**Your task:**
Copy, from the entries below, each line in which the string "changes" appears.

**Records for the exercise:**
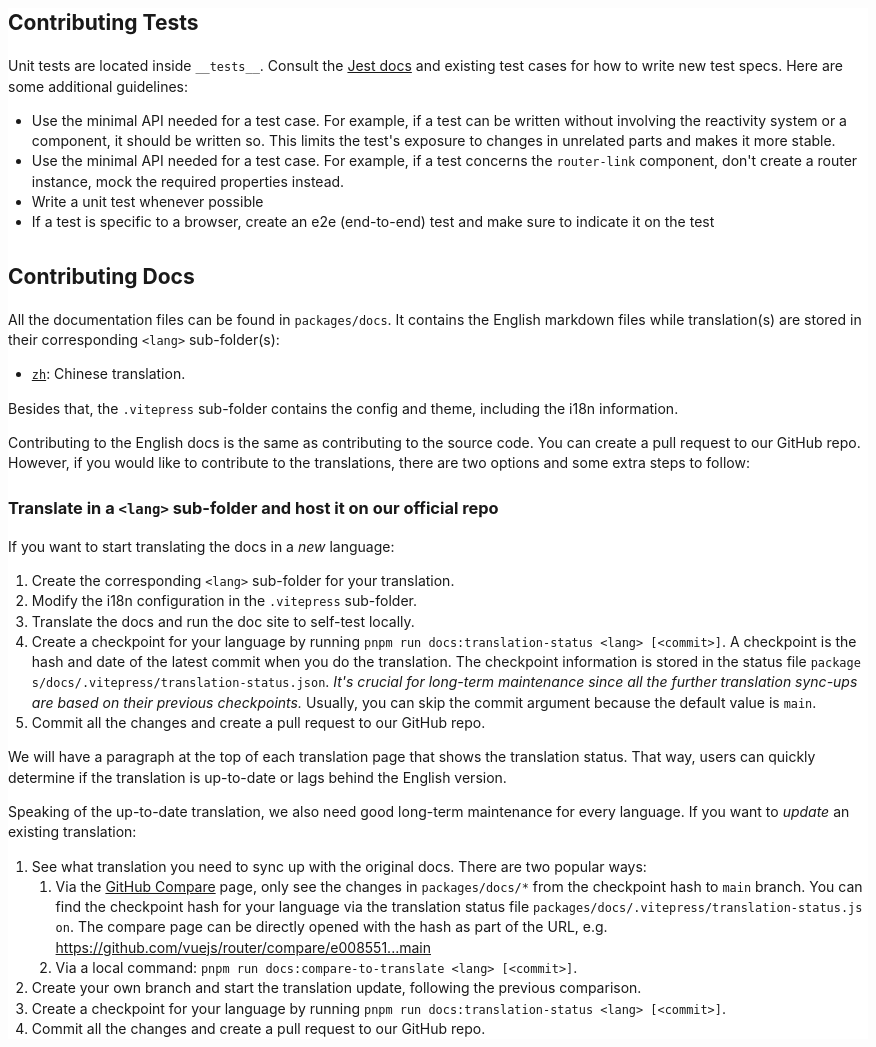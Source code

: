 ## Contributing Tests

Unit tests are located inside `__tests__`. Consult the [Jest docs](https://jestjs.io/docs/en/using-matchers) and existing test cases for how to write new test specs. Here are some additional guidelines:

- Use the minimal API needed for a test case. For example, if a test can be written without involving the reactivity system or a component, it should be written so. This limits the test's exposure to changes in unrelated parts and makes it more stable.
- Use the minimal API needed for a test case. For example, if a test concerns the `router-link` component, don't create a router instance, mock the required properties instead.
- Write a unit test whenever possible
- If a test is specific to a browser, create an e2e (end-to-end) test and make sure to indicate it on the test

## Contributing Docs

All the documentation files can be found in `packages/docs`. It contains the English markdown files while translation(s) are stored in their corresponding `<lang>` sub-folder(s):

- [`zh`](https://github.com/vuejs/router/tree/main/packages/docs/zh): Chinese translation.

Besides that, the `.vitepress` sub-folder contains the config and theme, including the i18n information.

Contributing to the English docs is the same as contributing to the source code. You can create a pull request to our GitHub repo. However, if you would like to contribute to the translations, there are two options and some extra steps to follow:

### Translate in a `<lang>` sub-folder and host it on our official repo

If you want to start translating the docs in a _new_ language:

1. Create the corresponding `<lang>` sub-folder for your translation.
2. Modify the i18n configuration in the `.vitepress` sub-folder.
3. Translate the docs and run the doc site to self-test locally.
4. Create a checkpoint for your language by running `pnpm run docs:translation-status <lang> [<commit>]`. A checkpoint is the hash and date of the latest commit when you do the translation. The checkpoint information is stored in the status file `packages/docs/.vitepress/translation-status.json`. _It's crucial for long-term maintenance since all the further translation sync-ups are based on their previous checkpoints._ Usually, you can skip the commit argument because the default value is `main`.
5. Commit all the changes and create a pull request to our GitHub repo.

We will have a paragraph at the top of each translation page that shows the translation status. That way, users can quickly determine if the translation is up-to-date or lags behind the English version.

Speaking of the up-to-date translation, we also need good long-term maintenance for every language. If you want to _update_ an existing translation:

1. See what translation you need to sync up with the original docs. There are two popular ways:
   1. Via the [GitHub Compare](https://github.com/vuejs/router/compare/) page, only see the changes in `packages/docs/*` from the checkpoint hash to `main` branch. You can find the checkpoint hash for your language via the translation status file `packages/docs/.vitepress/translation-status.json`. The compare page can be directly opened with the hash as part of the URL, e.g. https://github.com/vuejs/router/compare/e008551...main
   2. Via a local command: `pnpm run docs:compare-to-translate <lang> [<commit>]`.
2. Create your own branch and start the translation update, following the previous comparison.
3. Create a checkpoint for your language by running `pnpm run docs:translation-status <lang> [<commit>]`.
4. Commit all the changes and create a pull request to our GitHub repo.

**Solution below:**
- Use the minimal API needed for a test case. For example, if a test can be written without involving the reactivity system or a component, it should be written so. This limits the test's exposure to changes in unrelated parts and makes it more stable.
5. Commit all the changes and create a pull request to our GitHub repo.
   1. Via the [GitHub Compare](https://github.com/vuejs/router/compare/) page, only see the changes in `packages/docs/*` from the checkpoint hash to `main` branch. You can find the checkpoint hash for your language via the translation status file `packages/docs/.vitepress/translation-status.json`. The compare page can be directly opened with the hash as part of the URL, e.g. https://github.com/vuejs/router/compare/e008551...main
4. Commit all the changes and create a pull request to our GitHub repo.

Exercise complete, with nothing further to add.